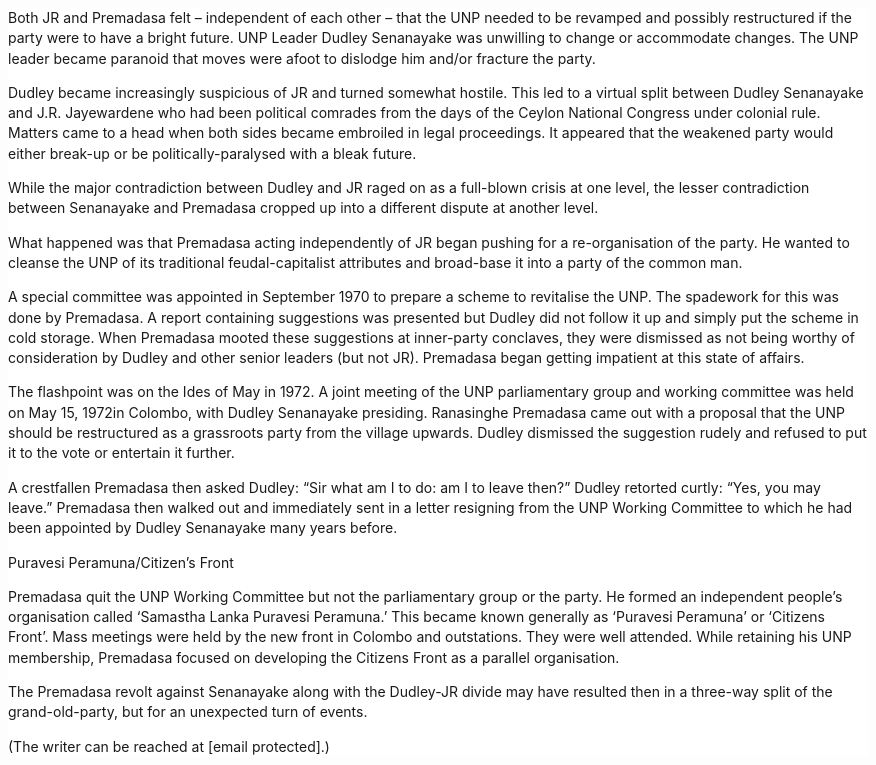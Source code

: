 Both JR and Premadasa felt – independent of each other – that the UNP needed to be revamped and possibly restructured if the party were to have a bright future. UNP Leader Dudley Senanayake was unwilling to change or accommodate changes. The UNP leader became paranoid that moves were afoot to dislodge him and/or fracture the party.

Dudley became increasingly suspicious of JR and turned somewhat hostile. This led to a virtual split between Dudley Senanayake and J.R. Jayewardene who had been political comrades from the days of the Ceylon National Congress under colonial rule. Matters came to a head when both sides became embroiled in legal proceedings. It appeared that the weakened party would either break-up or be politically-paralysed with a bleak future.

While the major contradiction between Dudley and JR raged on as a full-blown crisis at one level, the lesser contradiction between Senanayake and Premadasa cropped up into a different dispute at another level.

What happened was that Premadasa acting independently of JR began pushing for a re-organisation of the party. He wanted to cleanse the UNP of its traditional feudal-capitalist attributes and broad-base it into a party of the common man.

A special committee was appointed in September 1970 to prepare a scheme to revitalise the UNP. The spadework for this was done by Premadasa. A report containing suggestions was presented but Dudley did not follow it up and simply put the scheme in cold storage. When Premadasa mooted these suggestions at inner-party conclaves, they were dismissed as not being worthy of consideration by Dudley and other senior leaders (but not JR). Premadasa began getting impatient at this state of affairs.

The flashpoint was on the Ides of May in 1972. A joint meeting of the UNP parliamentary group and working committee was held on May 15, 1972in Colombo, with Dudley Senanayake presiding. Ranasinghe Premadasa came out with a proposal that the UNP should be restructured as a grassroots party from the village upwards. Dudley dismissed the suggestion rudely and refused to put it to the vote or entertain it further.

A crestfallen Premadasa then asked Dudley: “Sir what am I to do: am I to leave then?” Dudley retorted curtly: “Yes, you may leave.” Premadasa then walked out and immediately sent in a letter resigning from the UNP Working Committee to which he had been appointed by Dudley Senanayake many years before.

Puravesi Peramuna/Citizen’s Front

Premadasa quit the UNP Working Committee but not the parliamentary group or the party. He formed an independent people’s organisation called ‘Samastha Lanka Puravesi Peramuna.’ This became known generally as ‘Puravesi Peramuna’ or ‘Citizens Front’. Mass meetings were held by the new front in Colombo and outstations. They were well attended. While retaining his UNP membership, Premadasa focused on developing the Citizens Front as a parallel organisation.

The Premadasa revolt against Senanayake along with the Dudley-JR divide may have resulted then in a three-way split of the grand-old-party, but for an unexpected turn of events.

(The writer can be reached at [email protected].)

※ ※ ※

## Problem to solve
Reproduce every record above word for word. Leave the pictures out.

## Output
Source code

: Both JR and Premadasa felt – independent of each other – that the UNP needed to be revamped and possibly restructured if the party were to have a bright future. UNP Leader Dudley Senanayake was unwilling to change or accommodate changes. The UNP leader became paranoid that moves were afoot to dislodge him and/or fracture the party.

Dudley became increasingly suspicious of JR and turned somewhat hostile. This led to a virtual split between Dudley Senanayake and J.R. Jayewardene who had been political comrades from the days of the Ceylon National Congress under colonial rule. Matters came to a head when both sides became embroiled in legal proceedings. It appeared that the weakened party would either break-up or be politically-paralysed with a bleak future.

While the major contradiction between Dudley and JR raged on as a full-blown crisis at one level, the lesser contradiction between Senanayake and Premadasa cropped up into a different dispute at another level.

What happened was that Premadasa acting independently of JR began pushing for a re-organisation of the party. He wanted to cleanse the UNP of its traditional feudal-capitalist attributes and broad-base it into a party of the common man.

A special committee was appointed in September 1970 to prepare a scheme to revitalise the UNP. The spadework for this was done by Premadasa. A report containing suggestions was presented but Dudley did not follow it up and simply put the scheme in cold storage. When Premadasa mooted these suggestions at inner-party conclaves, they were dismissed as not being worthy of consideration by Dudley and other senior leaders (but not JR). Premadasa began getting impatient at this state of affairs.

The flashpoint was on the Ides of May in 1972. A joint meeting of the UNP parliamentary group and working committee was held on May 15, 1972in Colombo, with Dudley Senanayake presiding. Ranasinghe Premadasa came out with a proposal that the UNP should be restructured as a grassroots party from the village upwards. Dudley dismissed the suggestion rudely and refused to put it to the vote or entertain it further.

A crestfallen Premadasa then asked Dudley: “Sir what am I to do: am I to leave then?” Dudley retorted curtly: “Yes, you may leave.” Premadasa then walked out and immediately sent in a letter resigning from the UNP Working Committee to which he had been appointed by Dudley Senanayake many years before.

Puravesi Peramuna/Citizen’s Front

Premadasa quit the UNP Working Committee but not the parliamentary group or the party. He formed an independent people’s organisation called ‘Samastha Lanka Puravesi Peramuna.’ This became known generally as ‘Puravesi Peramuna’ or ‘Citizens Front’. Mass meetings were held by the new front in Colombo and outstations. They were well attended. While retaining his UNP membership, Premadasa focused on developing the Citizens Front as a parallel organisation.

The Premadasa revolt against Senanayake along with the Dudley-JR divide may have resulted then in a three-way split of the grand-old-party, but for an unexpected turn of events.

(The writer can be reached at [email protected].)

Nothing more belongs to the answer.